Yes. That definitely happened early in my career. I was staff nurse in a hospital, in an acute care setting. I felt like I really wanted to advocate for a patient and couldn’t. I had a whole team of patients, and I obviously couldn’t go home with this patient and follow up with them. They had all these social needs that weren’t being met and once we discharged them, they went off and I never knew what happened to them after that. That was really frustrating for me because I cared about my patients and wanted to really be able to help them.

  1. Is there a best and worst part of RN patient advocacy?

I think the best part of advocacy is being able to effectively put all the pieces together for a patient. So being able to step up and fight for their rights but also meet their actual needs, head to toe. Not only physically, but emotionally, legally, financially, prioritizing their top needs and following through for the patient. That’s the best part. Becoming part of the healthcare team and finding those inconsistencies and gaps in care and solving them. The worst part of it is people not always understanding the value of what we do. So weather that be an actual patient, or someone on the healthcare team not seeing the value we can bring to the table. That’s frustrating.

  1. I’ve heard someone once compare patient advocates to super heroes. Do you have a favorite super hero, either from a comic book or maybe a less traditional place of inspiration?

Mine is an untraditional superhero. My mother is my inspiration and my number one cheerleader. She taught me early on to be very strong, very confident, to be comfortable in my own skin, and the art of communication, which has really carried over not only into my work, but my personal life and the way I deal with others. It’s helped me handle conflict and she also emphasized the importance of compassion for others. It’ll always get you results. You may not always agree with everyone, but compassion will bring you peace. I’ve really benefitted from those things she taught me.

  1. If you could offer one piece of advice to people out there who are struggling to navigate the healthcare landscape, what would it be?

This one is easy.
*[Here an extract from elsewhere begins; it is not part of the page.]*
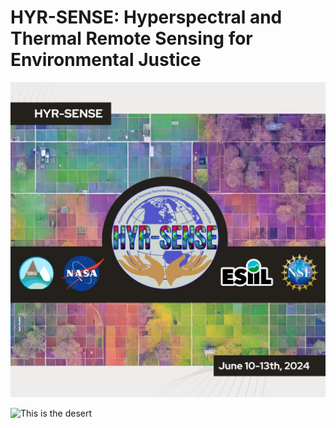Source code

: # HYR-SENSE: Hyperspectral and Thermal Remote Sensing for Environmental Justice
![](./assets/esiil_content/Hyrsense.jpeg)



![This is the desert](assets)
Of course, it’s to hire us! A highly skilled patient advocate can guide you through anything. We’ve seen it all, we’re not afraid of conflict, we’re not afraid of standing up for what is right because our number one interest is the patient and their loved ones. We know what questions to ask and how to navigate the system. From translating medical language to ensure the patient understands, and the family understands, and then following up on their self-care, that always brings the best results to the patients.